Introduction
Learn how to accurately measure events of short duration using the Enhanced Timer.
To measure the performance of an application, it is common to time sections of code where hotspots or bottlenecks occur before and after the code has been optimized. There are many ways to measure the time spent on a section of code. The most common way is to get a stop watch and time the events. The system timer can be used to measure events with an accuracy of 10 ms. This should be fine with events lasting a couple seconds or more. In order to measure the time spent for events less than 10 ms, you need to have a timer that has a finer granularity. With today's processors running at frequencies of more than 1GHz, you can use the processor clock to time events with much higher accuracy than 10 ms. However, with laptops or systems supporting Intel® SpeedStep Technology or Enhanced Intel® SpeedStep Technology, the processor frequency does not stay the same all the time. The frequency will change in response to CPU utilization in an attempt to reduce power consumption when laptops are running on battery. To accurately measure events of short duration, there needs to be a timer that will not change during the measurement period, and it must be more accurate than the system timer. This paper discusses such a kind of timer.
Existing Timers
The following sections explore some of the common timers and their limitations.
Using the Stopwatch
The stopwatch is very easy to use and is convenient. This is a quick way to determine whether the modified code is running faster than the original one. However, this timer accuracy depends greatly on manual accuracy. This method of timing should be used to measure events that last more than five seconds. It may be used for applications that do not need high accuracy.
Using the C Function time
To eliminate human error, the C function "time()" can be used. Calling the function "time()" before and after the section of code and calculating the difference will give the time it took to execute that code. The accuracy of this timer is about +/- 1s. This timer can time events that last up to 79 years.

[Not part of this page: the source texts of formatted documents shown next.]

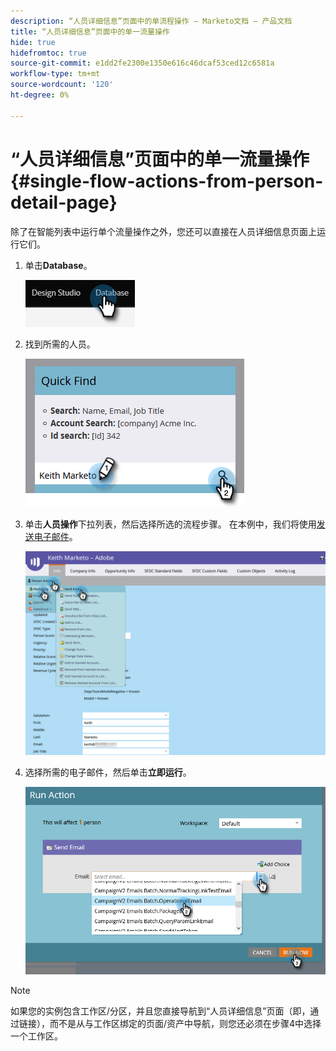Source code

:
 ```yaml
---
description: “人员详细信息”页面中的单流程操作 — Marketo文档 — 产品文档
title: “人员详细信息”页面中的单一流量操作
hide: true
hidefromtoc: true
source-git-commit: e1dd2fe2300e1350e616c46dcaf53ced12c6581a
workflow-type: tm+mt
source-wordcount: '120'
ht-degree: 0%

---
```


# “人员详细信息”页面中的单一流量操作 {#single-flow-actions-from-person-detail-page}

除了在智能列表中运行单个流量操作之外，您还可以直接在人员详细信息页面上运行它们。

1. 单击&#x200B;**Database**。

   ![](assets/single-flow-actions-from-person-detail-page-1.png)

1. 找到所需的人员。

   ![](assets/single-flow-actions-from-person-detail-page-2.png)

1. 单击&#x200B;**人员操作**&#x200B;下拉列表，然后选择所选的流程步骤。 在本例中，我们将使用[发送电子邮件](/help/marketo/product-docs/core-marketo-concepts/smart-campaigns/flow-actions/send-email.md)。

   ![](assets/single-flow-actions-from-person-detail-page-3.png)

1. 选择所需的电子邮件，然后单击&#x200B;**立即运行**。

   ![](assets/single-flow-actions-from-person-detail-page-4.png)

>[!NOTE]
>
>如果您的实例包含工作区/分区，并且您直接导航到“人员详细信息”页面（即，通过链接），而不是从与工作区绑定的页面/资产中导航，则您还必须在步骤4中选择一个工作区。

Using the Multimedia Function timeGetTime
For events that need higher accuracy, the multimedia timer can be used. The name of the function is timeGetTime. This timer is used in the same way as the C runtime function, calling the function timeGetTime before and after the section of code and taking the difference between the two readings. This timer has an accuracy of +/- 10ms and can handle events that last up to 49 days.
Using the Processor Clocks
This timer is very accurate. On a system with a 3GHz processor, this timer can measure events that last less than one nanosecond. The accuracy of this timer on a 3GHz system is +/- 0.333 nanoseconds. This timer, however, cannot be directly accessed using a high level language. It can only be called using the assembly instruction Read Time Stamp Counter (RDTSC). Depending on how the time values are stored, this timer can handle events that can last a very long time. For example, if the time value is stored as a 32-bit value, this timer can measure an event that only runs up to 1.432 seconds. However, if the time is returned as a 64-bit value, it can time the event that spans up to 194 years. There is a drawback with using the processor clock. For example, laptops using Intel® Pentium® II Processors and later have Intel Speedstep Technology built in it. While Speedstep technology is good for conserving power when laptops are running on batteries, it changes the processor frequency. If the frequency changes while the targeted code is running, the final reading will be redundant since the initial and final readings were not taken using the same clock frequency. The number of clock ticks that occurred during this time will be accurate, but the elapsed time will be an unknown.
Enhanced Timer
This Enhanced Timer (Etimer) is based on two Windows* API functions; QueryPerformanceCounter and QueryPerformanceFrequency. There is no way to know which frequency Microsoft is using to implement those two functions on any given platform. But one thing for sure is that the frequency of that timer will never change during the course of timing. The timer can be either the chipset timer or the power management timer or something else. The Etimer is created to meet two goals: first, it can be used as a high precision timer which is accurate to nanoseconds and second it is independent of Speedstep, Enhanced Speedstep technology or similar technologies. The OS will check to see if the system has a high performance clock built-in. If it has and the system has no energy saving mechanism like Speedstep Technology in it, this timer will take advantage of this clock, which is most likely the processor clock. Otherwise, the timer will use another constant frequency clock like the chipset, BIOS or the power management timer. There are things to consider when using this timer in your applications. Since the Etimer uses the system calls QueryPerformanceCounter and QueryPerformanceFrequency, it will incur an overhead associated with system calls. The Etimer also has another overhead associated with the checking mechanism that ensures that all the measurements are taken on the same processor. If the overhead is too much for your applications, you can consider using the processor clock by calling the instruction RDTSC. Let us explore the situation when we can use RDTSC. In multi-processor systems, normally, Windows synchronizes the time stamp counters (TSC's) on all processors. The TSC values are not exactly the same, but they are only off by a few counts. Windows will synchronize the TSC's when the returned value of the function QueryPerformanceFrequency is the same as that of the processor clock. If that is the case, you can safely use the TSC's without worrying which processor they are from. This way you can eliminate all the overheads associated with the mechanism that forces all the measurements to be done on the same processor.
Using the Enhanced Timer
The following sections discuss how you can use the Etimer.
General Usage
The Etimer is simple to use. By calling the function Etime at the beginning of the code section of interest for an initial reading and calling it again at the end of the code section to get a final reading, you can measure the elapsed time between the readings. The results will be stored in the elements Start and Stop of the data structure Etime_t. Following are stepwise instructions on how to use the Etimer in your applications:
- Create a variable of type Etime_t. This data structure is defined in the file Etimer.h.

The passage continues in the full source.